The initial solution within the tank will replicate that which is assumed to occur at the start of a post-LOCA event.
Buffer will be added to the system at approximately the same rate as it is expected to be introduced into the containment environment.
Once the scaled amount of buffer has been added, no further pH adjustment will be made (i.e.,
system pH will not be artificially maintained, but will be allowed to seek its own level due to corrosion, etc.), to be as indicative as possible of actual events in the post-LOCA environment.
Depending on the experiment apparatus, a fiber debris bed will be formed to investigate the interaction of fiber with the fluid, and the pressure difference across the debris bed will be monitored.
The fiber debris bed will also serve as a source of nucleation for crystalline particulate based on previous experience in the conduct of integrated chemical testing at VUEZ.
Test Plan Development A variety of tests (e.g., integrated tank tests, benchtop experiments, and vertical loop tests) may be necessary to achieve the experimental goal, data requirements, and objectives discussed above.

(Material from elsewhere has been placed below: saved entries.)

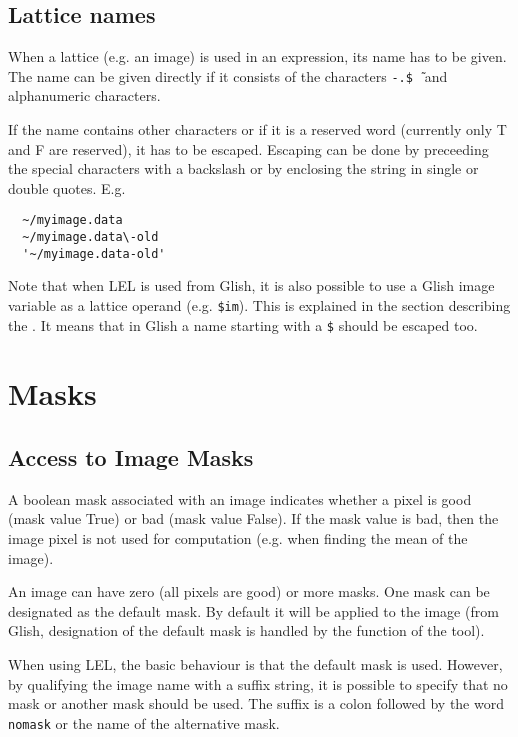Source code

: \subsection{\label{LEL:LATTICES}Lattice names}

When a lattice (e.g.  an image) is used in an expression, its name has
to be given.  The name can be given directly if it consists of the
characters \texttt{-}\texttt{.}\texttt{\$}\texttt{\~\ } and alphanumeric
characters. 

\medskip\noindent If the name contains other characters or if it is a reserved word
(currently only T and F are reserved), it has to be escaped.  Escaping
can be done by preceeding the special characters with a backslash or by
enclosing the string in single or double quotes.  E.g. 

\begin{verbatim}
  ~/myimage.data
  ~/myimage.data\-old
  '~/myimage.data-old'
\end{verbatim}

\medskip\noindent Note that when LEL is used from Glish, it is also possible to use
a Glish image variable as a lattice operand (e.g. \texttt{\$im}).
This is explained in the section describing the
. It means that in Glish a
name starting with a \texttt{\$} should be escaped too.


\section{\label{LEL:MASKS}Masks}

\subsection{Access to Image Masks}

A boolean mask associated with an image indicates whether a pixel is
good (mask value True) or bad (mask value False).  If the mask value is
bad, then the image pixel is not used for computation (e.g.  when
finding the mean of the image). 

\medskip\noindent An image can have zero (all pixels are good) or more masks.  One mask
can be designated as the default mask.  By default it will be applied to
the image (from Glish, designation of the default mask is handled by the
 function
of the  tool).

\medskip\noindent When using LEL, the basic behaviour is that the default mask is used. 
However, by qualifying the image name with a suffix string, it is
possible to specify that no mask or another mask should be used.  The suffix
is a colon followed by the word \texttt{nomask} or the name of the
alternative mask.

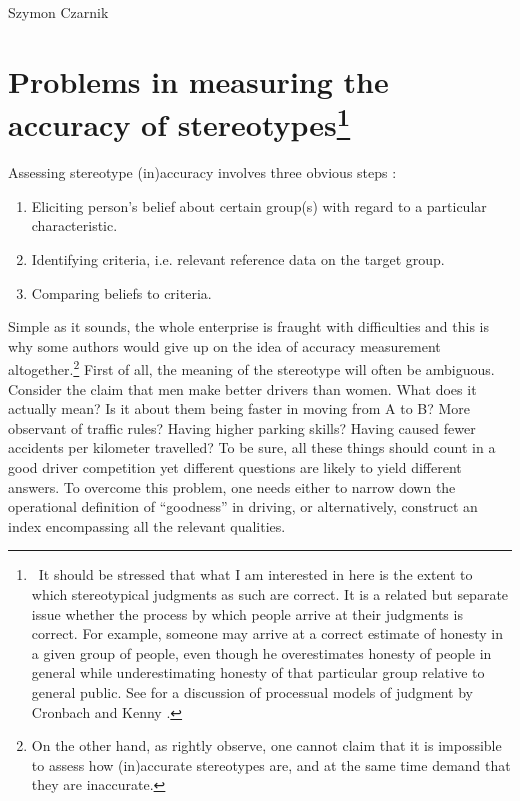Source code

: \begin{artengenv}{Szymon Czarnik}
\enlargethispage{.5\baselineskip}
\section[Problems in measuring the accuracy of stereotypes]{Problems in measuring the accuracy of stereotypes\footnote{\ It should be stressed that what I am interested in here is the extent to which stereotypical judgments as such are correct. It is a related but separate issue whether the process by which people arrive at their judgments is correct. For example, someone may arrive at a correct estimate of honesty in a given group of people, even though he overestimates honesty of people in general while underestimating honesty of that particular group relative to general public. See
\parencite[][]{jussim_stereotype_2016} %
 for a discussion of processual models of judgment by Cronbach 
\parencite*[][]{cronbach_processes_1955} %
 and Kenny 
\parencite*[][]{kenny_interpersonal_1994}. %
 }}
Assessing stereotype (in)accuracy involves three obvious steps
\parencite[][]{jussim_stereotype_2015}:%


\begin{enumerate}
\item Eliciting person's belief about certain group(s) with regard to a particular characteristic.
\item Identifying criteria, i.e. relevant reference data on the target group.
\item Comparing beliefs to criteria.
\end{enumerate}
Simple as it sounds, the whole enterprise is fraught with difficulties and this is why some authors would give up on the idea of accuracy measurement altogether.\footnote{On the other hand, as
\parencite[][]{jussim_stereotype_2016} %
 rightly observe, one cannot claim that it is impossible to assess how (in)accurate stereotypes are, and at the same time demand that they are inaccurate.} First of all, the meaning of the stereotype will often be ambiguous. Consider the claim that men make better drivers than women. What does it actually mean? Is it about them being faster in moving from A to B? More observant of traffic rules? Having higher parking skills? Having caused fewer accidents per kilometer travelled? To be sure, all these things should count in a good driver competition yet different questions are likely to yield different answers. To overcome this problem, one needs either to narrow down the operational definition of ``goodness'' in driving, or alternatively, construct an index encompassing all the relevant qualities.


\end{artengenv}
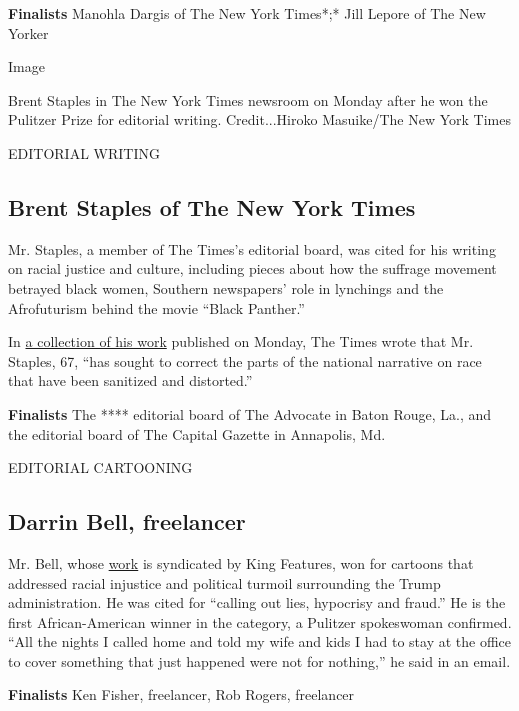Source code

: \textbf{Finalists} Manohla Dargis of The New York Times*;* Jill Lepore
of The New Yorker

Image

Brent Staples in The New York Times newsroom on Monday after he won the
Pulitzer Prize for editorial writing. Credit...Hiroko Masuike/The New
York Times

EDITORIAL WRITING

\hypertarget{brent-staples-of-the-new-york-times}{%
\subsection{Brent Staples of The New York
Times}\label{brent-staples-of-the-new-york-times}}

Mr. Staples, a member of The Times's editorial board, was cited for his
writing on racial justice and culture, including pieces about how the
suffrage movement betrayed black women, Southern newspapers' role in
lynchings and the Afrofuturism behind the movie ``Black Panther.''

In
\href{https://www.nytimes3xbfgragh.onion/2019/04/15/opinion/brent-staples-pulitzer-prize.html}{a
collection of his work} published on Monday, The Times wrote that Mr.
Staples, 67, ``has sought to correct the parts of the national narrative
on race that have been sanitized and distorted.''

\textbf{Finalists} The **** editorial board of The Advocate in Baton
Rouge, La., and the editorial board of The Capital Gazette in Annapolis,
Md.

EDITORIAL CARTOONING

\hypertarget{darrin-bell-freelancer}{%
\subsection{Darrin Bell, freelancer}\label{darrin-bell-freelancer}}

Mr. Bell, whose \href{http://darrinbell.com/}{work} is syndicated by
King Features, won for cartoons that addressed racial injustice and
political turmoil surrounding the Trump administration. He was cited for
``calling out lies, hypocrisy and fraud.'' He is the first
African-American winner in the category, a Pulitzer spokeswoman
confirmed. ``All the nights I called home and told my wife and kids I
had to stay at the office to cover something that just happened were not
for nothing,'' he said in an email.

\textbf{Finalists} Ken Fisher, freelancer, Rob Rogers, freelancer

An STP-specific preliminary test plan will be developed to address this in more detail. The test parameters will be developed based on the results of thermodynamic modeling of STP specific plant parameters and debris types, and the preliminary test plan will establish the requirements of the experimental apparatus. Apparatus-specific test plan(s) will be developed that will include discussions on scaling and the conduct of the experiments.

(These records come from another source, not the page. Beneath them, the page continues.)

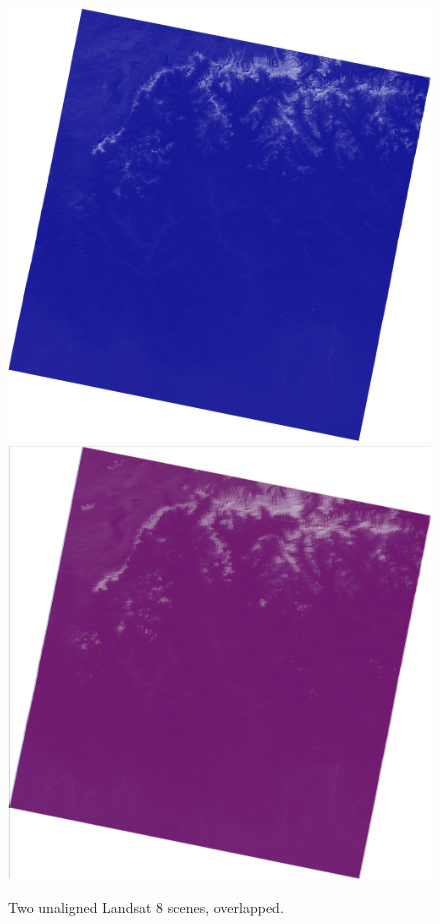 \documentclass[12pt, a4paper]{report}
\begin{document}
\begin{figure}[H]
  		\includegraphics[width=\linewidth]{blue_big_unaligned.png}
  		\endminipage\hfill
  		\includegraphics[width=\linewidth]{purple_big_unaligned.png}
  		\endminipage
  		\caption{Two unaligned Landsat 8 scenes, overlapped.}\label{fig:big_unaligned}
  	\end{figure}
  	
\end{document}
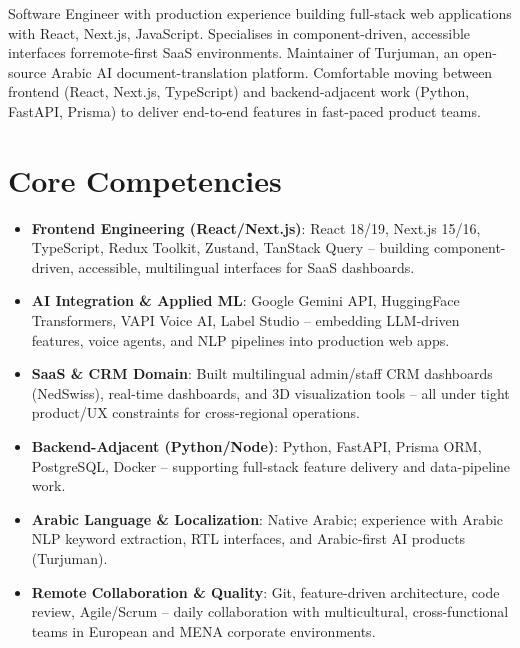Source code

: \documentclass[11pt,a4paper,sans]{moderncv}
\begin{document}
\makecvtitle

\vspace{6pt}
\small{Software Engineer with production experience building full-stack web applications with React, Next.js, JavaScript. Specialises in component-driven, accessible interfaces forremote-first SaaS environments. Maintainer of Turjuman, an open-source Arabic AI document-translation platform. Comfortable moving between frontend (React, Next.js, TypeScript) and backend-adjacent work (Python, FastAPI, Prisma) to deliver end-to-end features in fast-paced product teams.}

\section{Core Competencies}
\vspace{1pt}
\begin{itemize}

\item \textbf{Frontend Engineering (React/Next.js)}: React 18/19, Next.js 15/16, TypeScript, Redux Toolkit, Zustand, TanStack Query -- building component-driven, accessible, multilingual interfaces for SaaS dashboards.

\item \textbf{AI Integration \& Applied ML}: Google Gemini API, HuggingFace Transformers, VAPI Voice AI, Label Studio -- embedding LLM-driven features, voice agents, and NLP pipelines into production web apps.

\item \textbf{SaaS \& CRM Domain}: Built multilingual admin/staff CRM dashboards (NedSwiss), real-time dashboards, and 3D visualization tools -- all under tight product/UX constraints for cross-regional operations.

\item \textbf{Backend-Adjacent (Python/Node)}: Python, FastAPI, Prisma ORM, PostgreSQL, Docker -- supporting full-stack feature delivery and data-pipeline work.

\item \textbf{Arabic Language \& Localization}: Native Arabic; experience with Arabic NLP keyword extraction, RTL interfaces, and Arabic-first AI products (Turjuman).

\item \textbf{Remote Collaboration \& Quality}: Git, feature-driven architecture, code review, Agile/Scrum -- daily collaboration with multicultural, cross-functional teams in European and MENA corporate environments.

\end{itemize}
\end{document}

As appropriate, bench-top or autoclave testing will be conducted to investigate the interactions of STP-specific chemistry and debris types. These experiments are useful for providing thermodynamic data and insights into the possible outcome of the integrated experiments.
Thermodynamic and kinetic modeling based on the test plans will be conducted to develop the expected results. Head-loss modeling of the fiber debris bed conditions and composition will provide the expected head-loss magnitude across the debris beds. Adjustments will be made to the test plan based on the results of the chemical and head-loss modeling.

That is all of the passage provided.